Whether you're tasked with updating functionality, improving performance, migrating to new technologies, or simply trying to understand an undocumented system for maintenance, dealing with legacy systems is an inevitable challenge in the software industry.

Dealing with outdated software and legacy systems can make you feel as though you've been thrust into a pit of snakes, much like Indiana Jones in the Raiders of the Lost Ark. "Snakes. Why did it have to be snakes?"

What's a legacy system anyway?

You most likely think of decade old machines running in someone’s basement or a long forgotten machine under a colleague’s desk. While this is certainly true, not all legacy systems are the same. Sometimes, systems can become legacy without any fault of their own.

Several internal and external factors can cause a system to become “legacy”:

changing business needs
absence of vendor support
changing user expectations
departure of the initial team that developed the software

To ensure a successful transformation, it's crucial to establish a shared vision and align on common objectives from the outset. The focus might vary across stakeholders, but potential areas of focus include expanding functionality, reducing cost, increasing scalability, reliability, maintainability, agility, flexibility, security, or stability. However, before you can have any meaningful input into the roadmap, you’ll need a better understanding of your legacy system.

Practical tips to better understand your legacy system

Be clear about what you’re trying to discover

Unlike our archaeological hero who makes it up as he goes along it’s important to first understand what you are trying to discover.

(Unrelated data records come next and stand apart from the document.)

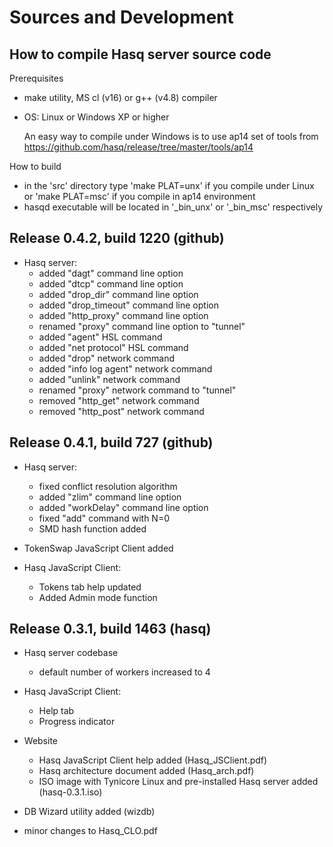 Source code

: # Sources and Development


How to compile Hasq server source code
--------------------------------------

Prerequisites

  - make utility, MS cl (v16) or g++ (v4.8) compiler
  - OS: Linux or Windows XP or higher

      An easy way to compile under Windows is to use ap14 set of tools
      from https://github.com/hasq/release/tree/master/tools/ap14


How to build

  - in the 'src' directory type
    'make PLAT=unx' if you compile under Linux
    or 'make PLAT=msc' if you compile in ap14 environment
  - hasqd executable will be located in '_bin_unx'
    or '_bin_msc' respectively
    
    
Release 0.4.2, build 1220 (github)
-------------------------

   - Hasq server:
     - added "dagt" command line option
     - added "dtcp" command line option
     - added "drop_dir" command line option
     - added "drop_timeout" command line option
     - added "http_proxy" command line option
     - renamed "proxy" command line option to "tunnel"
     - added "agent" HSL command
     - added "net protocol" HSL command
     - added "drop" network command
     - added "info log agent" network command
     - added "unlink" network command
     - renamed "proxy" network command to "tunnel"
     - removed "http_get" network command
     - removed "http_post" network command
     

Release 0.4.1, build 727 (github)
-------------------------

   - Hasq server:
     - fixed conflict resolution algorithm
     - added "zlim" command line option
     - added "workDelay" command line option
     - fixed "add" command with N=0
     - SMD hash function added
     
   - TokenSwap JavaScript Client added

   - Hasq JavaScript Client:
     - Tokens tab help updated
     - Added Admin mode function

  
Release 0.3.1, build 1463 (hasq)
-------------------------

   - Hasq server codebase
     - default number of workers increased to 4

   - Hasq JavaScript Client:
     - Help tab
     - Progress indicator

   - Website
     - Hasq JavaScript Client help added (Hasq_JSClient.pdf)
     - Hasq architecture document added (Hasq_arch.pdf)
     - ISO image with Tynicore Linux and pre-installed
       Hasq server added (hasq-0.3.1.iso)

   - DB Wizard utility added (wizdb)
   - minor changes to Hasq_CLO.pdf

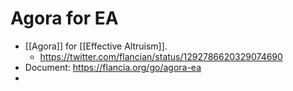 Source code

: # Agora for EA
- [[Agora]] for [[Effective Altruism]].
    - https://twitter.com/flancian/status/1292786620329074690
- Document: https://flancia.org/go/agora-ea
-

The essential information you are trying to discover will likely be:

original requirements, including how and why they have evolved over the lifecycle of the system
architecture details
performance constraints
build and deploy process and code metrics

At this point, it might be worth starting a glossary and documenting any acronyms or domain knowledge/terms you come across.

Document what you find

Before creating new documentation, start by searching through existing resources like Confluence and SharePoint for any available documentation on the legacy system. This can provide valuable insights and save time in your discovery process.

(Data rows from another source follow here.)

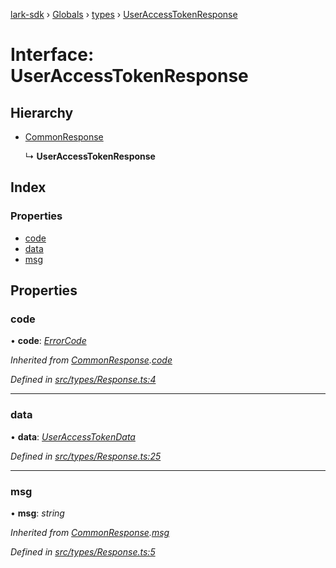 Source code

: [lark-sdk](../README.md) › [Globals](../globals.md) › [types](../modules/types.md) › [UserAccessTokenResponse](types.useraccesstokenresponse.md)

# Interface: UserAccessTokenResponse

## Hierarchy

* [CommonResponse](types.commonresponse.md)

  ↳ **UserAccessTokenResponse**

## Index

### Properties

* [code](types.useraccesstokenresponse.md#code)
* [data](types.useraccesstokenresponse.md#data)
* [msg](types.useraccesstokenresponse.md#msg)

## Properties

###  code

• **code**: *[ErrorCode](../modules/types.md#errorcode)*

*Inherited from [CommonResponse](types.commonresponse.md).[code](types.commonresponse.md#code)*

*Defined in [src/types/Response.ts:4](https://github.com/TbhT/lark-sdk/blob/e3605bb/src/types/Response.ts#L4)*

___

###  data

• **data**: *[UserAccessTokenData](types.useraccesstokendata.md)*

*Defined in [src/types/Response.ts:25](https://github.com/TbhT/lark-sdk/blob/e3605bb/src/types/Response.ts#L25)*

___

###  msg

• **msg**: *string*

*Inherited from [CommonResponse](types.commonresponse.md).[msg](types.commonresponse.md#msg)*

*Defined in [src/types/Response.ts:5](https://github.com/TbhT/lark-sdk/blob/e3605bb/src/types/Response.ts#L5)*
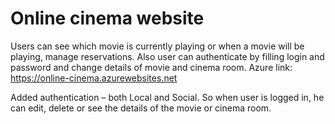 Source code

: # Online cinema website
Users can see which movie is currently playing or when a movie will be playing, manage reservations. Also user can authenticate by filling login and password and change details of movie and cinema room.
Azure link: https://online-cinema.azurewebsites.net

Added authentication – both Local and Social. So when user is logged in, he can edit, delete or see the details of the movie or cinema room.
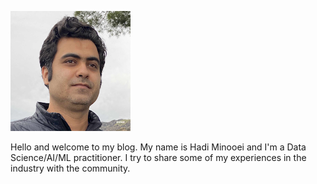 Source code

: ![](/images/apple-touch-icon.png "Hadi Minooei")

Hello and welcome to my blog. My name is Hadi Minooei and I'm a Data Science/AI/ML practitioner. I try to share some of my experiences in the industry with the community.
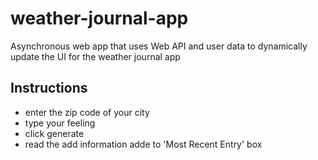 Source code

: # weather-journal-app
Asynchronous web app that uses Web API and user data to dynamically update the UI for the weather journal app 
## Instructions
- enter the zip code of your city
- type your feeling
- click generate
- read the add information adde to 'Most Recent Entry' box
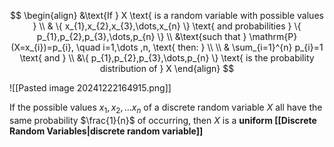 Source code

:$$
\begin{align}
&\text{If } X \text{ is a random variable with possible values } \\
& \{ x_{1},x_{2},x_{3},\dots,x_{n} \} \text{ and probabilities } \{ p_{1},p_{2},p_{3},\dots,p_{n} \} \\
&\text{such that } \mathrm{P}(X=x_{i})=p_{i}, \quad i=1,\dots ,n, \text{ then: } \\ \\
& \sum_{i=1}^{n} p_{i}=1 \text{ and } \\ &\{ p_{1},p_{2},p_{3},\dots,p_{n} \} \text{ is the probability distribution of } X
\end{align}
$$

![[Pasted image 20241222164915.png]]

If the possible values $x_{1},x_{2},\dots x_{n}$ of a discrete random variable $X$ all have the same probability $\frac{1}{n}$ of occurring, then $X$ is a **uniform [[Discrete Random Variables|discrete random variable]]**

In my experience, an effective approach is to continuously draw and update diagrams of the system's architecture as you uncover more information. The C4 model is well-suited for this task, as it allows you to represent the legacy system at various levels of detail, from high-level context down to individual code components. The C4 model is an easy to learn, developer-friendly approach to software architecture diagramming. I'm also a big fan of diagram as code, and tools such as Structurizr will help you get started easily. The diagram will also be invaluable later on, when you start speaking to developers, architects, and subject matter experts as you dig deeper.

As you document the architecture, you may uncover other systems that couple with your legacy system and play essential roles in its functionality.

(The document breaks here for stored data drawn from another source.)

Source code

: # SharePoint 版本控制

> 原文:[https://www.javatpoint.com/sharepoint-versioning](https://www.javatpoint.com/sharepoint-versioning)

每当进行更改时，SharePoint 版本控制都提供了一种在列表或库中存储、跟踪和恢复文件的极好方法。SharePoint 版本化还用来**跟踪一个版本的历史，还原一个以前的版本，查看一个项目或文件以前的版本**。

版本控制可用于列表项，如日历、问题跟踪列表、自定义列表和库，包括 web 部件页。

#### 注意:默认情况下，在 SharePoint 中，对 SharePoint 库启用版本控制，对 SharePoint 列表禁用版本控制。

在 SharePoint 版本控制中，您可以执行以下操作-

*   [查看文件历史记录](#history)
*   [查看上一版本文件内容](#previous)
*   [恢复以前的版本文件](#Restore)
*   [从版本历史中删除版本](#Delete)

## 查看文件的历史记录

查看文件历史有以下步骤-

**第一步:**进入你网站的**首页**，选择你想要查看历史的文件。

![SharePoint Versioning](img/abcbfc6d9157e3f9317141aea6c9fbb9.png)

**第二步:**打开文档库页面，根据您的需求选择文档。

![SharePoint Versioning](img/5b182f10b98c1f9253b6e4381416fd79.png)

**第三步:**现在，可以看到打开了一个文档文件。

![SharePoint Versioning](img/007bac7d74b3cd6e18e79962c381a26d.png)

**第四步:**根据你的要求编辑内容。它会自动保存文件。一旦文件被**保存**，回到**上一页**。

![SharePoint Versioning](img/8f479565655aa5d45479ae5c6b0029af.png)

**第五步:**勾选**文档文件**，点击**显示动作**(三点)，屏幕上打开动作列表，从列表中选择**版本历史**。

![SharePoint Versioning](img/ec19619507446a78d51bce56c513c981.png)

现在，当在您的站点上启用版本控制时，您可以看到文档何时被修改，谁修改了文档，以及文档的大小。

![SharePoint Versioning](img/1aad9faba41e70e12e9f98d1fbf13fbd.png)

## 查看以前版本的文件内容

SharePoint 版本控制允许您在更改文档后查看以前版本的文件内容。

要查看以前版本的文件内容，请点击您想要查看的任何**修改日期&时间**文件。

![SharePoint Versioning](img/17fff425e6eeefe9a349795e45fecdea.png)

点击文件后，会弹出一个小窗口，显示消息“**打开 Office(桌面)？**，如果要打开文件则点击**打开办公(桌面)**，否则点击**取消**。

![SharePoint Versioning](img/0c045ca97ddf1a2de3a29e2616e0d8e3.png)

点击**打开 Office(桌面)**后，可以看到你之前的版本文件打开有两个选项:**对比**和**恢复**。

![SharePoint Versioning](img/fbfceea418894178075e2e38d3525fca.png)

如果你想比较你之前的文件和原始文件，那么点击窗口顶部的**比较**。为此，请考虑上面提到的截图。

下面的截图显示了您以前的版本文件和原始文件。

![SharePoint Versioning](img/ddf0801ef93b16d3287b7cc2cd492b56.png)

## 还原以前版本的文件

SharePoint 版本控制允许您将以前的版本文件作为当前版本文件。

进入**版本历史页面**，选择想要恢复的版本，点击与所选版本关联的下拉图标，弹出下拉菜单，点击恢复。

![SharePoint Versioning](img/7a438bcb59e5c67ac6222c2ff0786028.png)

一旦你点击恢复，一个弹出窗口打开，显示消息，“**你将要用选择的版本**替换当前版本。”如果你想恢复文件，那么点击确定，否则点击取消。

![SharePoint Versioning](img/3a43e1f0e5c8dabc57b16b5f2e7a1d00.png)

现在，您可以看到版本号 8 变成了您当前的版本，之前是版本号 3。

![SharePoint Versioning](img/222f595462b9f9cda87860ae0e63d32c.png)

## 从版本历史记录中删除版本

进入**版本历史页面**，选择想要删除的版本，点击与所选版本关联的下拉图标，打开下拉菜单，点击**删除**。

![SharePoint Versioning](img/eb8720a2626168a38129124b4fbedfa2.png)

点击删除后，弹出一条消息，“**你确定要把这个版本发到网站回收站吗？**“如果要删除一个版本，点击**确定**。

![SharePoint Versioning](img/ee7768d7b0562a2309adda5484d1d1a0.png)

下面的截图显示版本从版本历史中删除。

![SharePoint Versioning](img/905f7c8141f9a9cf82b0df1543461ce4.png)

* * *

Like documenting the overall architecture of the system, I find documenting the interactions between systems using a sequence diagram one of the most effective ways to understand and communicate the inner workings of a system to a wider audience. D2, Mermaid or PlantUML are great tools to create diagrams as code.

Explore the source code

After you’ve drawn some C4 architecture diagrams and understand at a high level how the legacy system works it might be time to get your hands on the source code and hopefully the version control history. This is the first opportunity for you to measure the quality of software by counting the WTF per minute you’re muttering to yourself in disbelief whilst trying to make sense of it all.

Joking aside, it’s important to keep an open mind and understand that there’s probably a good reason why the code looks the way it does due to circumstances that are likely not documented. If you are extremely lucky, you might find Architecture Decision Records which document the design choices throughout the development of the system. I’d encourage you to adopt them for any new software you write. Personally, I find it useful to read the commit messages. Sometimes they provide insights into what the developers were thinking back then. More importantly, you’ll also discover who worked on the system and you might be able to speak to the original developers.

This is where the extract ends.